Organic cotton, on the other hand, is more sustainable and better for the environment than conventional cotton. A relatively recent life cycle assessment study of organic cotton, commissioned by the Textile Exchange, measured the global warming potential, soil erosion and soil acidification, water use and consumption, and energy demand of organic cotton using data from producers in the top five countries of organic cotton cultivation. These results were then compared to a separate study of of conventional farming. It comes as no surprise that the results show that there are clear benefits to organic vs conventional cotton across all measures. For example, the global warming potential of organic cotton is 46% less compared to conventional cotton. That's huge!
Recycled textiles or Deadstock Fabric
The Lavender Dress, Reformation
Wearing clothes made from recycled and deadstock fabrics helps to keep textiles from taking a trip to their final destination where they'll languish forever: the landfill. Crafting clothes from existing fabric saves a whole lot of water, which the planet also appreciates.
There are several brands producing collections made exclusively from recycled or deadstock fabrics, and Reformation, who makes the dress pictured above, is among the most well known. T This means that your purchase is not only better for the environment, but that there is a limited run of each style due to the nature of working exclusively with deadstock.
California Pullover, Jungmaven
The thought of hemp based clothing might bring hippy-dippy fashions to mind for some, but the industrial hemp plant (not to be confused with marijuana!) deserves to be liberated from its stereotypes and misconceptions because it truly has a lot to offer.

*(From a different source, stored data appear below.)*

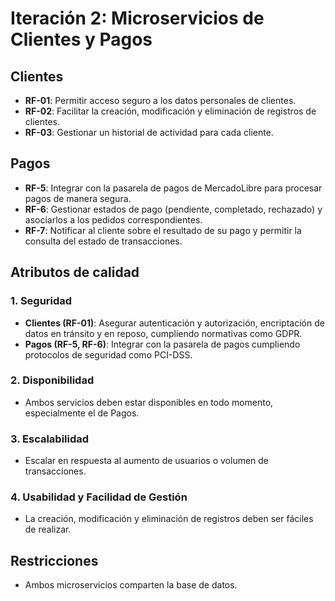 
# Iteración 2: Microservicios de Clientes y Pagos

## Clientes
- **RF-01**: Permitir acceso seguro a los datos personales de clientes.
- **RF-02**: Facilitar la creación, modificación y eliminación de registros de clientes.
- **RF-03**: Gestionar un historial de actividad para cada cliente.

## Pagos
- **RF-5**: Integrar con la pasarela de pagos de MercadoLibre para procesar pagos de manera segura.
- **RF-6**: Gestionar estados de pago (pendiente, completado, rechazado) y asociarlos a los pedidos correspondientes.
- **RF-7**: Notificar al cliente sobre el resultado de su pago y permitir la consulta del estado de transacciones.

## Atributos de calidad

### 1. Seguridad
- **Clientes (RF-01)**: Asegurar autenticación y autorización, encriptación de datos en tránsito y en reposo, cumpliendo normativas como GDPR.
- **Pagos (RF-5, RF-6)**: Integrar con la pasarela de pagos cumpliendo protocolos de seguridad como PCI-DSS.

### 2. Disponibilidad
- Ambos servicios deben estar disponibles en todo momento, especialmente el de Pagos.

### 3. Escalabilidad
- Escalar en respuesta al aumento de usuarios o volumen de transacciones.

### 4. Usabilidad y Facilidad de Gestión
- La creación, modificación y eliminación de registros deben ser fáciles de realizar.

## Restricciones
- Ambos microservicios comparten la base de datos.

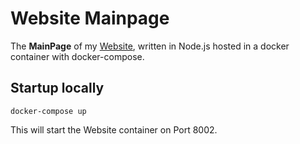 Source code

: ﻿# Website Mainpage
The **MainPage** of my [Website](https://s.chulte.de), written in Node.js hosted in a docker container with docker-compose.
## Startup locally

    docker-compose up

This will start the Website container on Port 8002. 
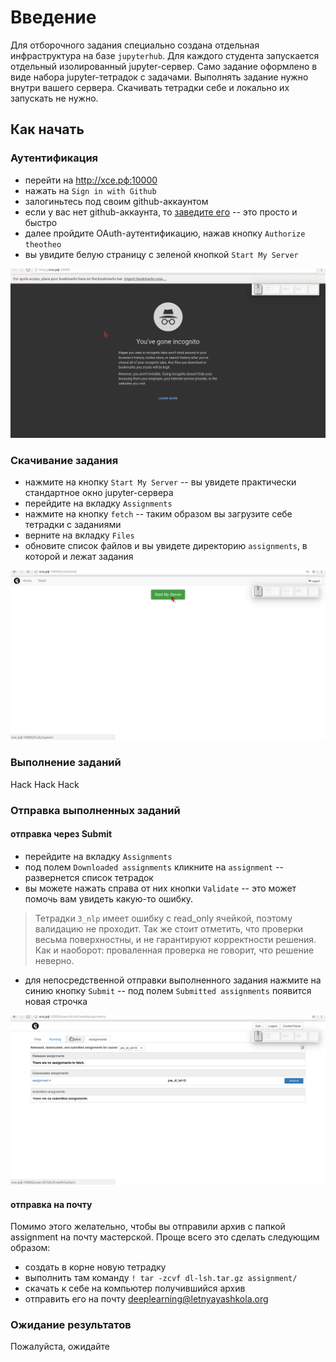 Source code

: # Введение
Для отборочного задания специально создана отдельная инфраструктура на базе `jupyterhub`. Для каждого студента запускается отдельный изолированный jupyter-сервер. Само задание оформлено в виде набора jupyter-тетрадок с задачами. Выполнять задание нужно внутри вашего сервера. Скачивать тетрадки себе и локально их запускать не нужно. 


## Как начать

### Аутентификация
- перейти на http://хсе.рф:10000
- нажать на `Sign in with Github`
- залогиньтесь под своим github-аккаунтом
- если у вас нет github-аккаунта, то [заведите его](https://github.com) -- это просто и быстро 
- далее пройдите OAuth-аутентификацию, нажав кнопку `Authorize theotheo`
- вы увидите белую страницу с зеленой кнопкой `Start My Server`

![](imgs/signup.gif)

### Скачивание задания
- нажмите на кнопку `Start My Server` -- вы увидете практически стандартное окно jupyter-сервера
- перейдите на вкладку `Assignments` 
- нажмите на кнопку `fetch` -- таким образом вы загрузите себе тетрадки с заданиями
- верните на вкладку `Files`
- обновите список файлов и вы увидете директорию `assignments`, в которой и лежат задания

![](imgs/fetch.gif)

### Выполнение заданий
Hack Hack Hack

### Отправка выполненных заданий

#### отправка через Submit
- перейдите на вкладку `Assignments`
- под полем `Downloaded assignments` кликните на `assignment` -- развернется список тетрадок
- вы можете нажать справа от них кнопки `Validate` -- это может помочь вам увидеть какую-то ошибку. 
> Тетрадки `3_nlp` имеет ошибку с read_only ячейкой, поэтому валидацию не проходит. Так же стоит отметить, что проверки весьма поверхностны, и не гарантируют корректности решения. Как и наоборот: проваленная проверка не говорит, что решение неверно. 
- для непосредственной отправки выполненного задания нажмите на синию кнопку `Submit` -- под полем `Submitted assignments` появится новая строчка

![](imgs/submit.gif)

#### отправка на почту
Помимо этого желательно, чтобы вы отправили архив с папкой assignment на почту мастерской. Проще всего это сделать следующим образом:
- создать в корне новую тетрадку
- выполнить там команду `! tar -zcvf dl-lsh.tar.gz assignment/`
- скачать к себе на компьютер получившийся архив
- отправить его на почту deeplearning@letnyayashkola.org


### Ожидание результатов
Пожалуйста, ожидайте
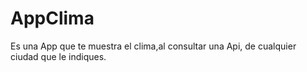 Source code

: # AppClima

Es una App que te muestra el clima,al consultar una Api, de cualquier ciudad que le indiques.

The cultivation of hemp has numerous environmental benefits, especially when compared to its very thirsty friend cotton. One of the oldest crops of mankind, hemp enriches the soil in which it's grown and requires the use of very little or no pesticides or insecticides. A very versatile plant, industrial hemp is utilized in a wide range of products including: clothing, cosmetics, textiles, paper, construction, and beverages. Proponents of hemp tout its versatility, but, as of late, emphasis has been placed on its purported ability to help mitigate climate change in significant ways . I cannot verify the accuracy of this, but much of what I read claims that industrial hemp has the ability to act as a "carbon sink" by absorbing and sequestering CO2 from our atmosphere better than forests or any other crop. Honestly, the more I read about hemp the more it really does sound like pretty darn magical plant and would be a boon to farmers, economies, and the environment alike! It's quite the shame, then, that it is legal to grow hemp commercially in only 20 states here in the USA. But, expect more states to to pass legislation to make the production of industrial hemp for commercial purposes legal in the future.
Felicity Slide , Bourgeois Boheme
A relatively new textile (and welcome alternative to conventional leather and synthetic leathers made from PVC) that I'm very excited about and hoping to see more of is Piñatex. The brainchild of brand Ananas Anam, Piñatex is made from pineapple leaves, which are a natural by-product of pineapple farming, so there is no additional water or land used required - they are essentially making use of a product that would go to waste. It also means that the farmers who partner with Piñatex earn additional income by selling the leaves. Several brands have launched footwear made from this textile, including Bourgeois Boheme (pictured) and Po-Zu.
This textile still has yet to really penetrate any mainstream markets, but I'm hopeful they'll be able to scale production so that it will be more readily available in the future.